- [Work instruction] The reply is to be an exact repetition of the entries that follow, with each picture left out.

(Rendered images with source text)

■ ■ ■ ■ ■

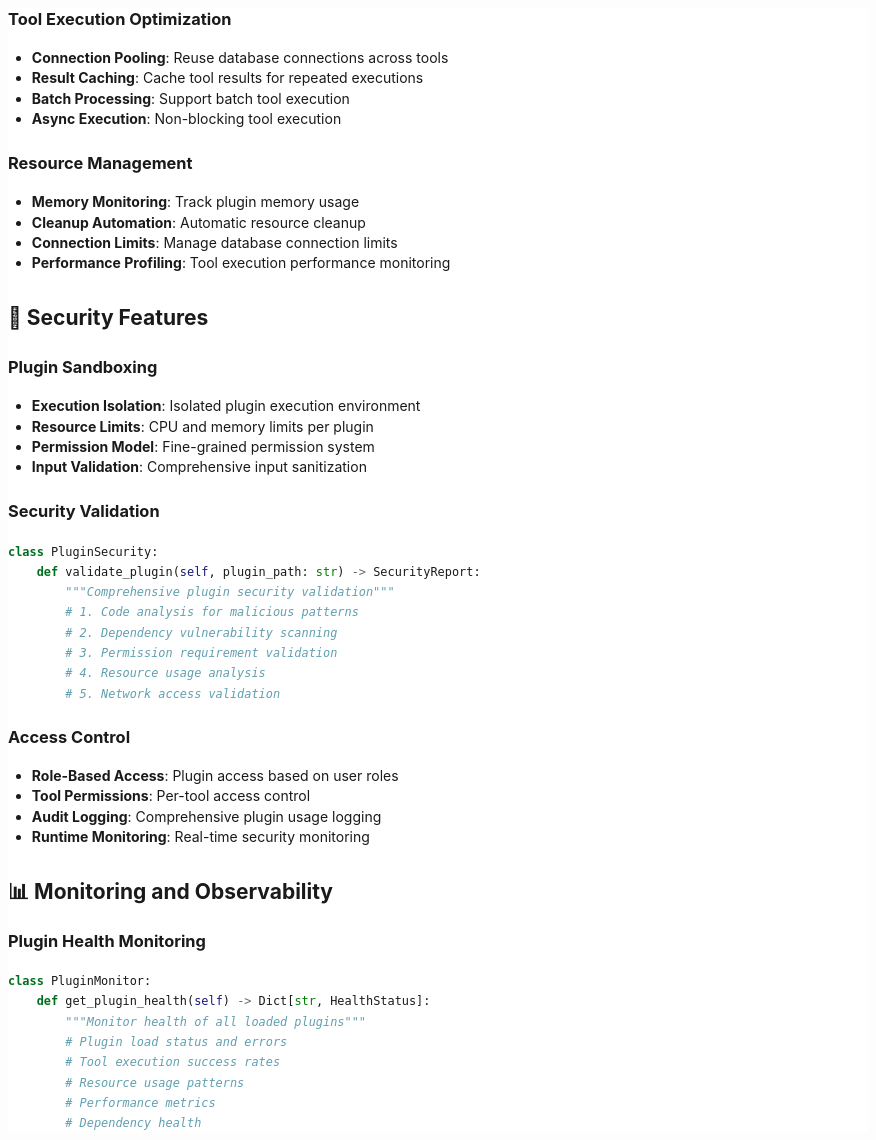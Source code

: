 ### **Tool Execution Optimization**
- **Connection Pooling**: Reuse database connections across tools
- **Result Caching**: Cache tool results for repeated executions
- **Batch Processing**: Support batch tool execution
- **Async Execution**: Non-blocking tool execution

### **Resource Management**
- **Memory Monitoring**: Track plugin memory usage
- **Cleanup Automation**: Automatic resource cleanup
- **Connection Limits**: Manage database connection limits
- **Performance Profiling**: Tool execution performance monitoring

## 🔐 **Security Features**

### **Plugin Sandboxing**
- **Execution Isolation**: Isolated plugin execution environment
- **Resource Limits**: CPU and memory limits per plugin
- **Permission Model**: Fine-grained permission system
- **Input Validation**: Comprehensive input sanitization

### **Security Validation**
```python
class PluginSecurity:
    def validate_plugin(self, plugin_path: str) -> SecurityReport:
        """Comprehensive plugin security validation"""
        # 1. Code analysis for malicious patterns
        # 2. Dependency vulnerability scanning
        # 3. Permission requirement validation
        # 4. Resource usage analysis
        # 5. Network access validation
```

### **Access Control**
- **Role-Based Access**: Plugin access based on user roles
- **Tool Permissions**: Per-tool access control
- **Audit Logging**: Comprehensive plugin usage logging
- **Runtime Monitoring**: Real-time security monitoring

## 📊 **Monitoring and Observability**

### **Plugin Health Monitoring**
```python
class PluginMonitor:
    def get_plugin_health(self) -> Dict[str, HealthStatus]:
        """Monitor health of all loaded plugins"""
        # Plugin load status and errors
        # Tool execution success rates
        # Resource usage patterns
        # Performance metrics
        # Dependency health
```
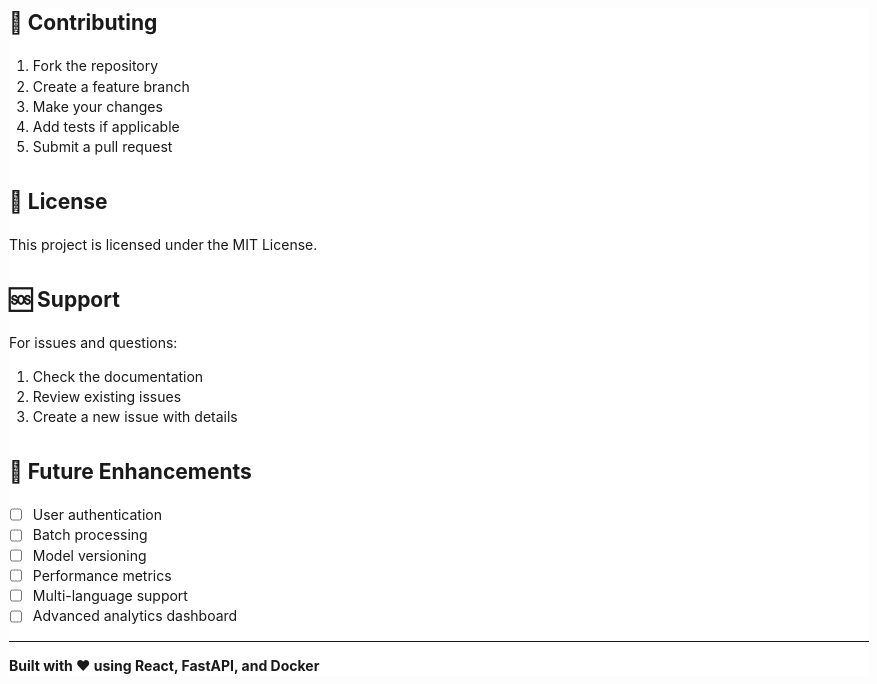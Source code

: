 ## 🤝 Contributing

1. Fork the repository
2. Create a feature branch
3. Make your changes
4. Add tests if applicable
5. Submit a pull request

## 📝 License

This project is licensed under the MIT License.

## 🆘 Support

For issues and questions:
1. Check the documentation
2. Review existing issues
3. Create a new issue with details

## 🔮 Future Enhancements

- [ ] User authentication
- [ ] Batch processing
- [ ] Model versioning
- [ ] Performance metrics
- [ ] Multi-language support
- [ ] Advanced analytics dashboard

---

**Built with ❤️ using React, FastAPI, and Docker** 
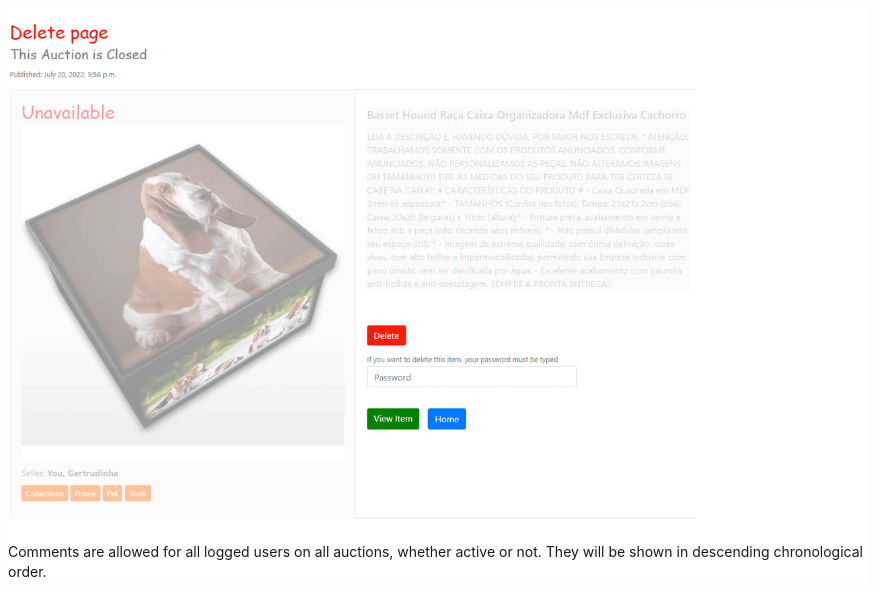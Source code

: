 <img style="width: 80%" src="./auctions/static/auctions/img_readme/del.gif"/>
</p>
<p>Comments are allowed for all logged users on all auctions, whether active or not. They will be shown in descending chronological order.</p>
<p align="center">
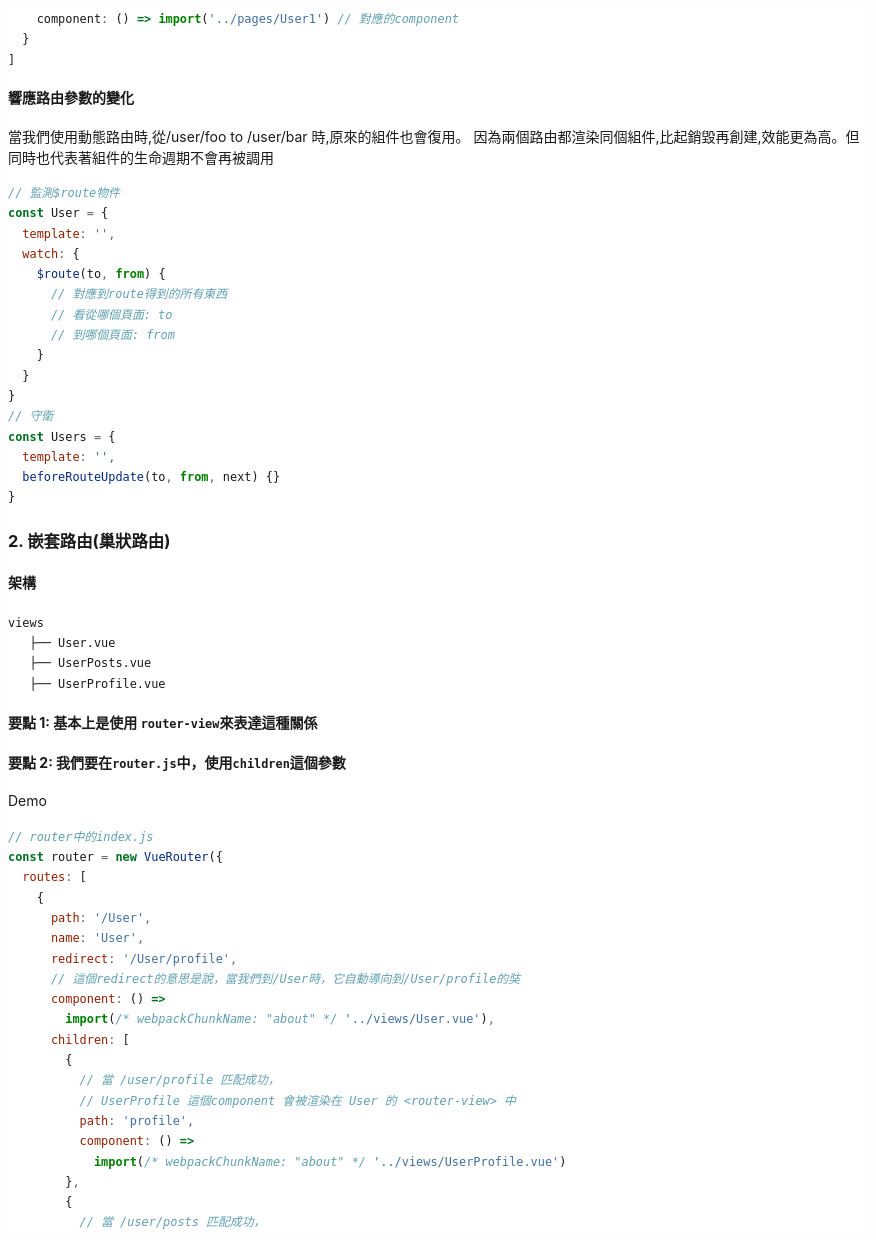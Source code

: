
 ```javascript
    component: () => import('../pages/User1') // 對應的component
  }
]
```

#### 響應路由參數的變化

當我們使用動態路由時,從/user/foo to /user/bar 時,原來的組件也會復用。
因為兩個路由都渲染同個組件,比起銷毀再創建,效能更為高。但同時也代表著組件的生命週期不會再被調用

```javascript
// 監測$route物件
const User = {
  template: '',
  watch: {
    $route(to, from) {
      // 對應到route得到的所有東西
      // 看從哪個頁面: to
      // 到哪個頁面: from
    }
  }
}
// 守衛
const Users = {
  template: '',
  beforeRouteUpdate(to, from, next) {}
}
```

### 2. 嵌套路由(巢狀路由)

#### 架構
```
views
   ├── User.vue   
   ├── UserPosts.vue
   ├── UserProfile.vue
```

#### 要點 1: 基本上是使用 `router-view`來表達這種關係

#### 要點 2: 我們要在`router.js`中，使用`children`這個參數

Demo
```javascript
// router中的index.js
const router = new VueRouter({
  routes: [
    {
      path: '/User',
      name: 'User',
      redirect: '/User/profile',
      // 這個redirect的意思是說，當我們到/User時，它自動導向到/User/profile的奘
      component: () =>
        import(/* webpackChunkName: "about" */ '../views/User.vue'),
      children: [
        {
          // 當 /user/profile 匹配成功，
          // UserProfile 這個component 會被渲染在 User 的 <router-view> 中
          path: 'profile',
          component: () =>
            import(/* webpackChunkName: "about" */ '../views/UserProfile.vue')
        },
        {
          // 當 /user/posts 匹配成功，
```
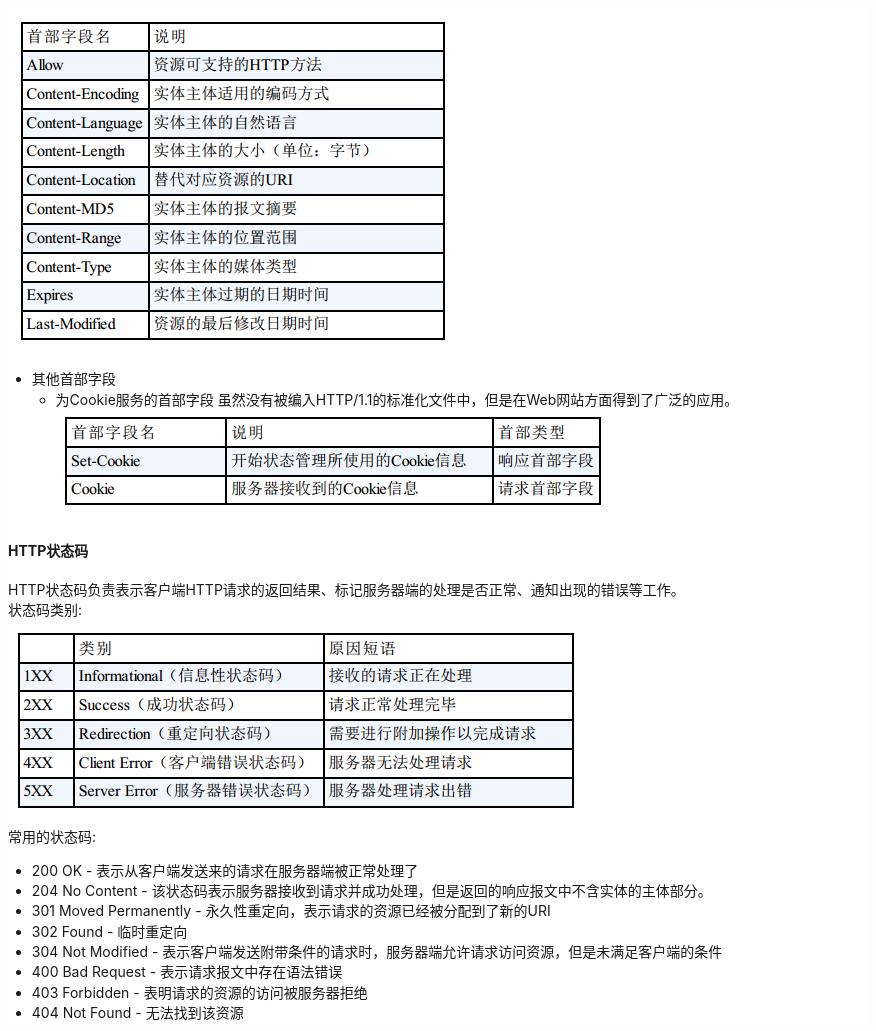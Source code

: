 ![实体首部字段](./img/实体首部字段.png)
- 其他首部字段
    - 为Cookie服务的首部字段
    虽然没有被编入HTTP/1.1的标准化文件中，但是在Web网站方面得到了广泛的应用。  
    ![为Cookie服务的首部字段](./img/为Cookie服务的首部字段.png)

#### HTTP状态码
HTTP状态码负责表示客户端HTTP请求的返回结果、标记服务器端的处理是否正常、通知出现的错误等工作。  
状态码类别:  
![状态码类别](./img/状态码类别.png)  
常用的状态码:
- 200 OK - 表示从客户端发送来的请求在服务器端被正常处理了
- 204 No Content - 该状态码表示服务器接收到请求并成功处理，但是返回的响应报文中不含实体的主体部分。  
- 301 Moved Permanently - 永久性重定向，表示请求的资源已经被分配到了新的URI
- 302 Found - 临时重定向 
- 304 Not Modified - 表示客户端发送附带条件的请求时，服务器端允许请求访问资源，但是未满足客户端的条件
- 400 Bad Request - 表示请求报文中存在语法错误
- 403 Forbidden - 表明请求的资源的访问被服务器拒绝  
- 404 Not Found - 无法找到该资源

■ ■ ■ ■ ■

- [Response below]
Source code

: ### **Tool Execution Optimization**
- **Connection Pooling**: Reuse database connections across tools
- **Result Caching**: Cache tool results for repeated executions
- **Batch Processing**: Support batch tool execution
- **Async Execution**: Non-blocking tool execution

### **Resource Management**
- **Memory Monitoring**: Track plugin memory usage
- **Cleanup Automation**: Automatic resource cleanup
- **Connection Limits**: Manage database connection limits
- **Performance Profiling**: Tool execution performance monitoring

## 🔐 **Security Features**

### **Plugin Sandboxing**
- **Execution Isolation**: Isolated plugin execution environment
- **Resource Limits**: CPU and memory limits per plugin
- **Permission Model**: Fine-grained permission system
- **Input Validation**: Comprehensive input sanitization

### **Security Validation**
```python
class PluginSecurity:
    def validate_plugin(self, plugin_path: str) -> SecurityReport:
        """Comprehensive plugin security validation"""
        # 1. Code analysis for malicious patterns
        # 2. Dependency vulnerability scanning
        # 3. Permission requirement validation
        # 4. Resource usage analysis
        # 5. Network access validation
```

### **Access Control**
- **Role-Based Access**: Plugin access based on user roles
- **Tool Permissions**: Per-tool access control
- **Audit Logging**: Comprehensive plugin usage logging
- **Runtime Monitoring**: Real-time security monitoring

## 📊 **Monitoring and Observability**

### **Plugin Health Monitoring**
```python
class PluginMonitor:
    def get_plugin_health(self) -> Dict[str, HealthStatus]:
        """Monitor health of all loaded plugins"""
        # Plugin load status and errors
        # Tool execution success rates
        # Resource usage patterns
        # Performance metrics
        # Dependency health
```
Source code

: ## 🤝 Contributing

1. Fork the repository
2. Create a feature branch
3. Make your changes
4. Add tests if applicable
5. Submit a pull request

## 📝 License

This project is licensed under the MIT License.

## 🆘 Support

For issues and questions:
1. Check the documentation
2. Review existing issues
3. Create a new issue with details

## 🔮 Future Enhancements

- [ ] User authentication
- [ ] Batch processing
- [ ] Model versioning
- [ ] Performance metrics
- [ ] Multi-language support
- [ ] Advanced analytics dashboard

---

**Built with ❤️ using React, FastAPI, and Docker** 
Source code

: <img style="width: 80%" src="./auctions/static/auctions/img_readme/del.gif"/>
</p>
<p>Comments are allowed for all logged users on all auctions, whether active or not. They will be shown in descending chronological order.</p>
<p align="center">
Source code

:
 ```javascript
    component: () => import('../pages/User1') // 對應的component
  }
]
```

#### 響應路由參數的變化

當我們使用動態路由時,從/user/foo to /user/bar 時,原來的組件也會復用。
因為兩個路由都渲染同個組件,比起銷毀再創建,效能更為高。但同時也代表著組件的生命週期不會再被調用

```javascript
// 監測$route物件
const User = {
  template: '',
  watch: {
    $route(to, from) {
      // 對應到route得到的所有東西
      // 看從哪個頁面: to
      // 到哪個頁面: from
    }
  }
}
// 守衛
const Users = {
  template: '',
  beforeRouteUpdate(to, from, next) {}
}
```

### 2. 嵌套路由(巢狀路由)

#### 架構
```
views
   ├── User.vue   
   ├── UserPosts.vue
   ├── UserProfile.vue
```

#### 要點 1: 基本上是使用 `router-view`來表達這種關係

#### 要點 2: 我們要在`router.js`中，使用`children`這個參數

Demo
```javascript
// router中的index.js
const router = new VueRouter({
  routes: [
    {
      path: '/User',
      name: 'User',
      redirect: '/User/profile',
      // 這個redirect的意思是說，當我們到/User時，它自動導向到/User/profile的奘
      component: () =>
        import(/* webpackChunkName: "about" */ '../views/User.vue'),
      children: [
        {
          // 當 /user/profile 匹配成功，
          // UserProfile 這個component 會被渲染在 User 的 <router-view> 中
          path: 'profile',
          component: () =>
            import(/* webpackChunkName: "about" */ '../views/UserProfile.vue')
        },
        {
          // 當 /user/posts 匹配成功，
```
Source code

: ![实体首部字段](./img/实体首部字段.png)
- 其他首部字段
    - 为Cookie服务的首部字段
    虽然没有被编入HTTP/1.1的标准化文件中，但是在Web网站方面得到了广泛的应用。  
    ![为Cookie服务的首部字段](./img/为Cookie服务的首部字段.png)

#### HTTP状态码
HTTP状态码负责表示客户端HTTP请求的返回结果、标记服务器端的处理是否正常、通知出现的错误等工作。  
状态码类别:  
![状态码类别](./img/状态码类别.png)  
常用的状态码:
- 200 OK - 表示从客户端发送来的请求在服务器端被正常处理了
- 204 No Content - 该状态码表示服务器接收到请求并成功处理，但是返回的响应报文中不含实体的主体部分。  
- 301 Moved Permanently - 永久性重定向，表示请求的资源已经被分配到了新的URI
- 302 Found - 临时重定向 
- 304 Not Modified - 表示客户端发送附带条件的请求时，服务器端允许请求访问资源，但是未满足客户端的条件
- 400 Bad Request - 表示请求报文中存在语法错误
- 403 Forbidden - 表明请求的资源的访问被服务器拒绝  
- 404 Not Found - 无法找到该资源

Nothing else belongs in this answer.